____ Data under study

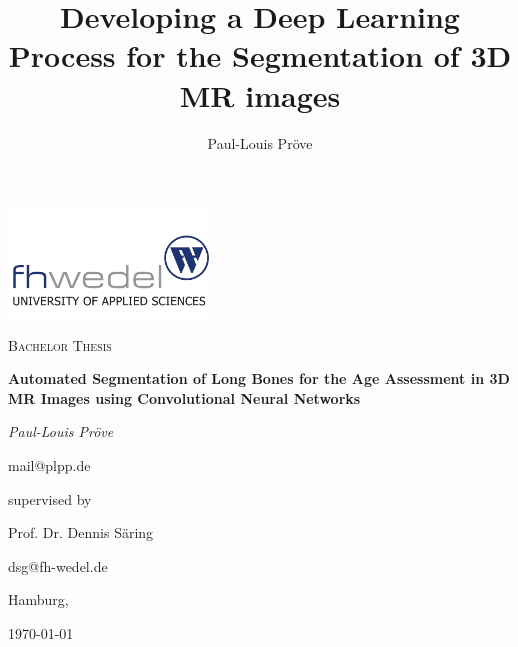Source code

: \documentclass[11pt, a4paper]{article}
\title{Developing a Deep Learning Process for the Segmentation of 3D MR images}
\author{Paul-Louis Pröve}
\begin{document}
    \begin{titlepage}
    \centering
    \includegraphics[width=0.4\textwidth]{imgs/fhw.png}\par
    \vspace{1cm}
    {\scshape\Large Bachelor Thesis\par}
    \vspace{2cm}
    {\bfseries\Huge Automated Segmentation of Long Bones for the Age Assessment in 3D MR Images using Convolutional Neural Networks\par}
    \vspace{2cm}
    {\itshape\Large Paul-Louis Pröve\par}
    mail@plpp.de\par
    \vfill
    supervised by\par
    Prof. Dr. Dennis Säring\par
    dsg@fh-wedel.de\par
    \vspace{1cm}
    Hamburg,\par \today\par
    \end{titlepage}



\tableofcontents
\newpage

\listoffigures
\newpage











\end{document}
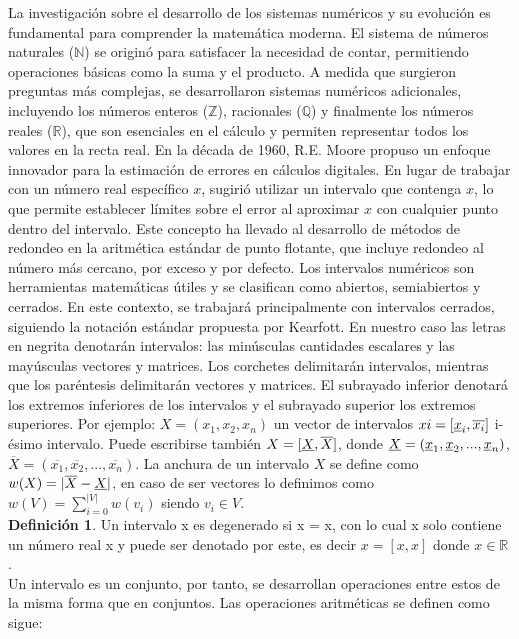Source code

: \documentclass{article}
\begin{document}
La investigación sobre el desarrollo de los sistemas numéricos y su evolución es fundamental para comprender la matemática moderna. El sistema de números naturales
($\mathbb{N}$) se originó para satisfacer la necesidad de contar, permitiendo operaciones básicas como la suma y el producto. A medida que surgieron preguntas más
complejas, se desarrollaron sistemas numéricos adicionales, incluyendo los números enteros ($\mathbb{Z}$), racionales ($\mathbb{Q} $) y finalmente los números reales
 ($\mathbb{R}$), que son esenciales en el cálculo y permiten representar todos los valores en la recta real. En la década de 1960, R.E. Moore propuso un enfoque 
 innovador para la estimación de errores en cálculos digitales. En lugar de trabajar con un número real específico $x$, sugirió utilizar un intervalo que contenga
$x$, lo que permite establecer límites sobre el error al aproximar $x$ con cualquier punto dentro del intervalo. Este concepto ha llevado al desarrollo de métodos
de redondeo en la aritmética estándar de punto flotante, que incluye redondeo al número más cercano, por exceso y por defecto. Los intervalos numéricos son herramientas
matemáticas útiles y se clasifican como abiertos, semiabiertos y cerrados. En este contexto, se trabajará principalmente con intervalos cerrados, siguiendo la notación
estándar propuesta por Kearfott. En nuestro caso las letras en negrita denotarán intervalos: las minúsculas cantidades escalares y las mayúsculas vectores y matrices.
Los corchetes delimitarán intervalos, mientras que los paréntesis delimitarán vectores y matrices. El subrayado inferior denotará los extremos inferiores de los intervalos
y el subrayado superior los extremos superiores. Por ejemplo: $X = (x_1, x_2, x_n)$ un vector de intervalos $xi = [ \uline x_i, \overline{ x_i } ]$ i-ésimo intervalo.
Puede escribirse también $X = [ \uline X, \overline{ X } ]$, donde $\uline X = ( \uline x_1, \uline x_2, ..., \uline x_n)$, $\overline{X}= (\overline{x_1}, \overline{x_2}, ..., \overline{x_n})$.
La anchura de un intervalo $X$ se define como $w(X)=| \overline{X} - \uline X|$, en caso de ser vectores lo definimos como $w(V)=\sum_{i=0}^{|V|}w(v_i)$ siendo $v_i \in V$. \\

\textbf{ Definición 1}. Un intervalo x es degenerado si x = x, con lo cual x solo contiene un
número real x y puede ser denotado por este, es decir $x = [x,x]$ donde $x \in \mathbb{R}$.\\

Un intervalo es un conjunto, por tanto, se desarrollan operaciones entre estos de la misma forma que en conjuntos. Las operaciones aritméticas se definen como sigue:
\end{document}
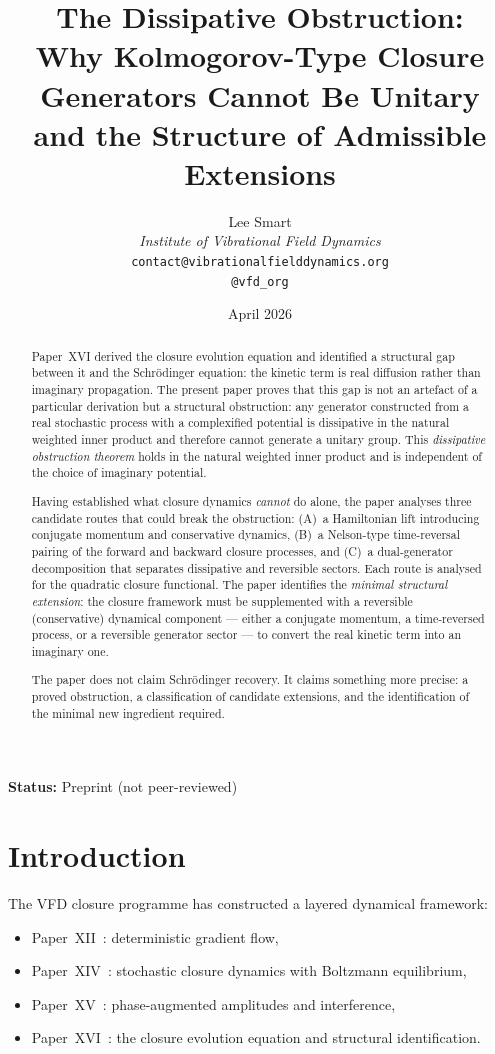 \documentclass[12pt]{article}
\title{The Dissipative Obstruction:\\Why Kolmogorov-Type Closure Generators Cannot Be Unitary\\and the Structure of Admissible Extensions}
\author{%
  Lee Smart\\[4pt]
  \textit{Institute of Vibrational Field Dynamics}\\[2pt]
  \texttt{contact@vibrationalfielddynamics.org}\\[2pt]
  \texttt{@vfd\_org}%
}
\date{April 2026}
\begin{document}
\maketitle

\noindent\textbf{Status:} Preprint (not peer-reviewed)

\begin{abstract}
Paper~XVI derived the closure evolution equation and identified a structural gap between it and the Schr\"odinger equation: the kinetic term is real diffusion rather than imaginary propagation. The present paper proves that this gap is not an artefact of a particular derivation but a structural obstruction: any generator constructed from a real stochastic process with a complexified potential is dissipative in the natural weighted inner product and therefore cannot generate a unitary group. This \textit{dissipative obstruction theorem} holds in the natural weighted inner product and is independent of the choice of imaginary potential.

Having established what closure dynamics \textit{cannot} do alone, the paper analyses three candidate routes that could break the obstruction: (A)~a Hamiltonian lift introducing conjugate momentum and conservative dynamics, (B)~a Nelson-type time-reversal pairing of the forward and backward closure processes, and (C)~a dual-generator decomposition that separates dissipative and reversible sectors. Each route is analysed for the quadratic closure functional. The paper identifies the \textit{minimal structural extension}: the closure framework must be supplemented with a reversible (conservative) dynamical component --- either a conjugate momentum, a time-reversed process, or a reversible generator sector --- to convert the real kinetic term into an imaginary one.

The paper does not claim Schr\"odinger recovery. It claims something more precise: a proved obstruction, a classification of candidate extensions, and the identification of the minimal new ingredient required.
\end{abstract}

\section{Introduction}\label{sec:intro}

The VFD closure programme has constructed a layered dynamical framework:
\begin{itemize}
    \item Paper~XII~\citep{SmartXII}: deterministic gradient flow,
    \item Paper~XIV~\citep{SmartXIV}: stochastic closure dynamics with Boltzmann equilibrium,
    \item Paper~XV~\citep{SmartXV}: phase-augmented amplitudes and interference,
    \item Paper~XVI~\citep{SmartXVI}: the closure evolution equation and structural identification.
\end{itemize}
\end{document}
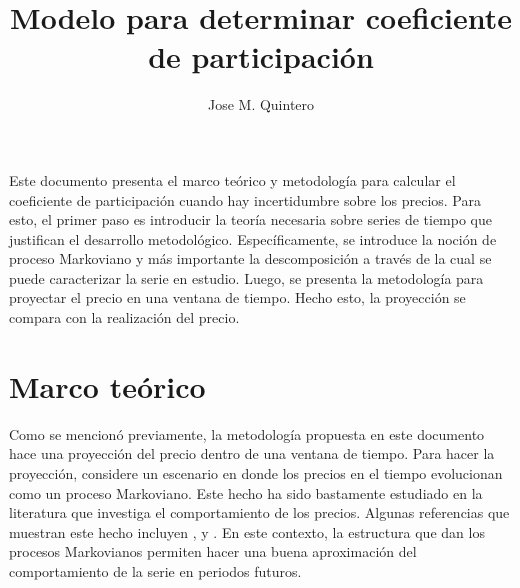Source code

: \documentclass{article}
\title{\vspace{-1cm} Modelo para determinar coeficiente de participación}
\author{Jose M. Quintero}
\date{ }
\begin{document}
\maketitle
Este documento presenta el marco teórico y metodología para calcular el coeficiente de participación cuando hay incertidumbre sobre los precios. Para esto, el primer paso es introducir la teoría necesaria sobre series de tiempo que justifican el desarrollo metodológico. Específicamente, se introduce la noción de proceso Markoviano y más importante la descomposición a través de la cual se puede caracterizar la serie en estudio.  Luego, se presenta la metodología para proyectar el precio en una ventana de tiempo. Hecho esto, la proyección se compara con la realización del precio. 
\section{Marco teórico}

Como se mencionó previamente, la metodología propuesta en este documento hace una proyección del precio dentro de una ventana de tiempo. Para hacer la proyección, considere un escenario en donde los precios en el tiempo evolucionan como un proceso Markoviano. Este hecho ha sido bastamente estudiado en la literatura que investiga el comportamiento de los precios. Algunas referencias que muestran este hecho incluyen \citet{Nag20}, \citet{Wets15} y \citet{Ryan73}. En este contexto, la estructura que dan los procesos Markovianos permiten hacer una buena aproximación del comportamiento de la serie en periodos futuros. 
\end{document}
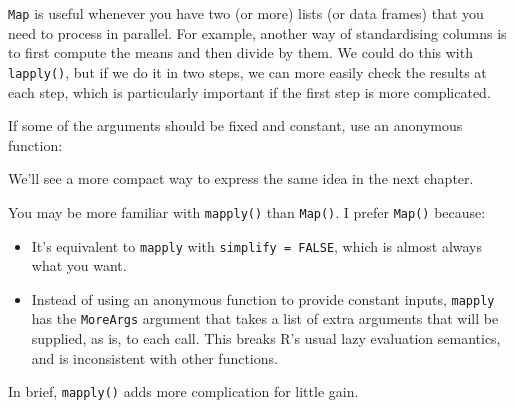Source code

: \texttt{Map} is useful whenever you have two (or more) lists (or data
frames) that you need to process in parallel. For example, another way
of standardising columns is to first compute the means and then divide
by them. We could do this with \texttt{lapply()}, but if we do it in two
steps, we can more easily check the results at each step, which is
particularly important if the first step is more complicated.

\begin{Shaded}
\begin{Highlighting}[]
\StringTok{ }
\StringTok{ }\NormalTok{(}\DataTypeTok{/}

\StringTok{ }\StringTok{ }
\end{Highlighting}
\end{Shaded}

If some of the arguments should be fixed and constant, use an anonymous
function:

\begin{Shaded}
\begin{Highlighting}[]
 
\end{Highlighting}
\end{Shaded}

We'll see a more compact way to express the same idea in the next
chapter.

\begin{shortbox}

You may be more familiar with \texttt{mapply()} than \texttt{Map()}. I
prefer \texttt{Map()} because:

\begin{itemize}
\item
  It's equivalent to \texttt{mapply} with \texttt{simplify = FALSE},
  which is almost always what you want.
\item
  Instead of using an anonymous function to provide constant inputs,
  \texttt{mapply} has the \texttt{MoreArgs} argument that takes a list
  of extra arguments that will be supplied, as is, to each call. This
  breaks R's usual lazy evaluation semantics, and is inconsistent with
  other functions.
\end{itemize}

In brief, \texttt{mapply()} adds more complication for little gain.

\end{shortbox}

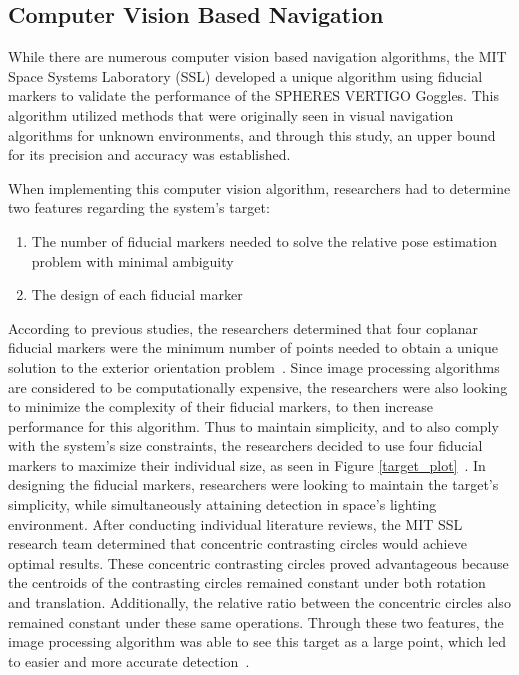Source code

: \documentclass[journal, 10pt]{IEEEtran}
\begin{document}
\subsection{Computer Vision Based Navigation}

While there are numerous computer vision based navigation algorithms, the MIT Space Systems Laboratory (SSL) developed a unique algorithm using fiducial markers to validate the performance of the SPHERES VERTIGO Goggles. This algorithm utilized methods that were originally seen in visual navigation algorithms for unknown environments, and through this study, an upper bound for its precision and accuracy was established.


When implementing this computer vision algorithm, researchers had to determine two features regarding the system's target:
\begin{enumerate}
\item The number of fiducial markers needed to solve the relative pose estimation problem with minimal ambiguity
\item The design of each fiducial marker
\end{enumerate}

According to previous studies, the researchers determined that four coplanar fiducial markers were the minimum number of points needed to obtain a unique solution to the exterior orientation problem~\cite{Thesis}. Since image processing algorithms are considered to be computationally expensive, the researchers were also looking to minimize the complexity of their fiducial markers, to then increase performance for this algorithm. Thus to maintain simplicity, and to also comply with the system's size constraints, the researchers decided to use four fiducial markers to maximize their individual size,  as seen in Figure \ref{target_plot}~\cite{Vision, Thesis}. In designing the fiducial markers, researchers were looking to maintain the target's simplicity, while simultaneously attaining detection in space's lighting environment. After conducting individual literature reviews, the MIT SSL research team determined that concentric contrasting circles would achieve optimal results. These concentric contrasting circles proved advantageous because the centroids of the contrasting circles remained constant under both rotation and translation. Additionally, the relative ratio between the concentric circles also remained constant under these same operations. Through these two features,  the image processing algorithm was able to see this target as a large point, which led to easier and more accurate detection~\cite{Vision, Thesis}.
\end{document}
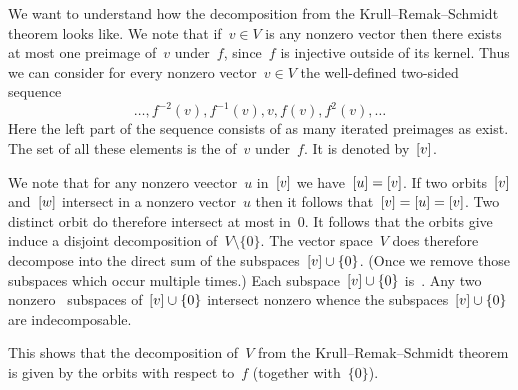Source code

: \documentclass[a4paper, 11pt, twoside=semi]{scrartcl}
\begin{document}
We want to understand how the decomposition from the Krull--Remak--Schmidt theorem looks like.
We note that if~$v \in V$ is any nonzero vector then there exists at most one preimage of~$v$ under~$f$, since~$f$ is injective outside of its kernel.
Thus we can consider for every nonzero vector~$v \in V$ the well-defined two-sided sequence
\[
  \dotsc, f^{-2}(v), f^{-1}(v), v, f(v), f^2(v), \dotsc
\]
Here the left part of the sequence consists of as many iterated preimages as exist.
The set of all these elements is the  of~$v$ under~$f$.
It is denoted by~$[v]$.

We note that for any nonzero veector~$u$ in~$[v]$ we have~$[u] = [v]$.
If two orbits~$[v]$ and~$[w]$ intersect in a nonzero vector~$u$ then it follows that~$[v] = [u] = [v]$.
Two distinct orbit do therefore intersect at most in~$0$.
It follows that the orbits give induce a disjoint decomposition of~$V \setminus \{0\}$.
The vector space~$V$ does therefore decompose into the direct sum of the subspaces~$[v] \cup \{ 0 \}$.
(Once we remove those subspaces which occur multiple times.)
Each subspace~$[v] \cup \{ 0 \}$ is~.
Any two nonzero~ subspaces of~$[v] \cup \{ 0 \}$ intersect nonzero whence the subspaces~$[v] \cup \{ 0 \}$ are indecomposable.

This shows that the decomposition of~$V$ from the Krull--Remak--Schmidt theorem is given by the orbits with respect to~$f$ (together with~$\{ 0 \}$).
\end{document}

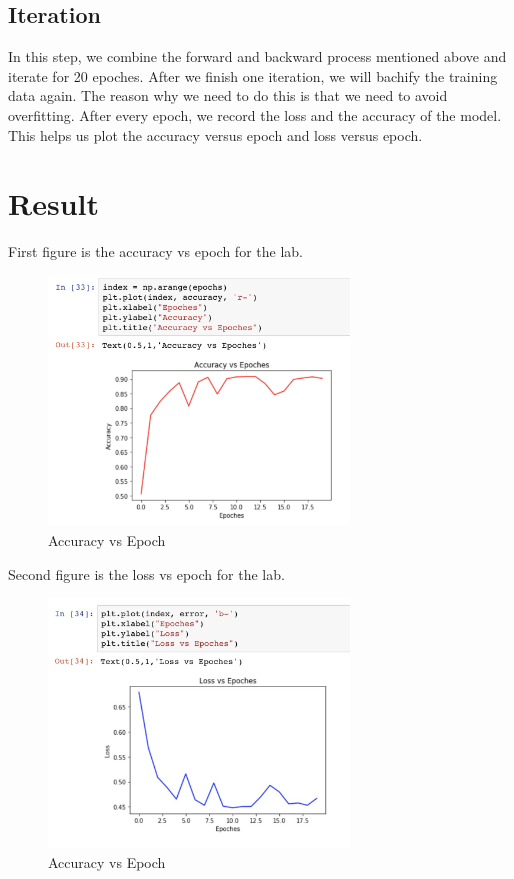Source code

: \documentclass[12pt]{article}
\begin{document}
	\subsection*{Iteration}
		In this step, we combine the forward and backward process mentioned above and iterate for 20 epoches. After we finish one iteration, we will bachify the training data again. The reason why we need to do this is that we need to avoid overfitting. After every epoch, we record the loss and the accuracy of the model. This helps us plot the accuracy versus epoch and loss versus epoch.

	\section{Result}
		First figure is the accuracy vs epoch for the lab.
		\begin{figure}[ht]
			\begin{center}
				\includegraphics[width = 8cm]{acc}
			\end{center}
			\caption{Accuracy vs Epoch}
		\end{figure}
		\newline
		Second figure is the loss vs epoch for the lab.
		\begin{figure}[ht]
			\begin{center}
				\includegraphics[width = 8cm]{loss}
			\end{center}
			\caption{Accuracy vs Epoch}
		\end{figure}
\end{document}
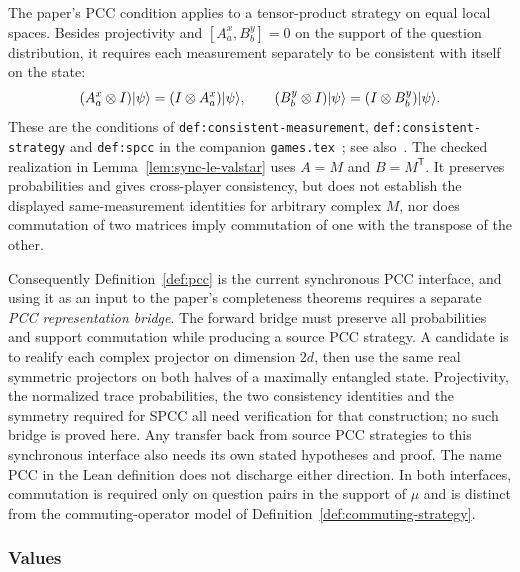 \begin{remark}
\label{rem:pcc-representation-bridge}
The paper's PCC condition applies to a tensor-product strategy on equal local spaces.
Besides projectivity and $[A^x_a,B^y_b]=0$ on the support of the question distribution,
it requires each measurement separately to be consistent with itself on the state:
\begin{equation*}
  (A^x_a\ot\Id)\ket{\psi}=(\Id\ot A^x_a)\ket{\psi},
  \qquad
  (B^y_b\ot\Id)\ket{\psi}=(\Id\ot B^y_b)\ket{\psi}.
\end{equation*}
These are the conditions of \texttt{def:consistent-measurement},
\texttt{def:consistent-strategy} and \texttt{def:spcc} in the companion
\texttt{games.tex}~\cite{AuditSync26}; see also~\cite[Section 5.2]{JNVWY20}.
The checked realization in Lemma~\ref{lem:sync-le-valstar} uses $A=M$ and
$B=M^{\mathsf T}$. It preserves
probabilities and gives cross-player consistency, but does not establish the displayed
same-measurement identities for arbitrary complex $M$, nor does commutation of two
matrices imply commutation of one with the transpose of the other.

Consequently Definition~\ref{def:pcc} is the current synchronous PCC interface, and
using it as an input to the paper's completeness theorems requires a separate
\emph{PCC representation bridge}. The forward bridge must preserve all probabilities
and support commutation while producing a source PCC strategy. A candidate is to
realify each complex projector on dimension $2d$, then use the same real symmetric
projectors on both halves of a maximally entangled state. Projectivity, the normalized
trace probabilities, the two consistency identities and the symmetry required for
SPCC all need verification for that construction; no such bridge is proved here.
Any transfer back from source PCC strategies to this synchronous interface also needs
its own stated hypotheses and proof. The name PCC in the Lean definition does not
discharge either direction. In both interfaces, commutation is required only on
question pairs in the support of $\mu$ and is distinct from the commuting-operator
model of Definition~\ref{def:commuting-strategy}.
\end{remark}



\subsubsection{Values}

________

In the data above, which lines have "requires"? Report each of them.

it requires each measurement separately to be consistent with itself on the state:
using it as an input to the paper's completeness theorems requires a separate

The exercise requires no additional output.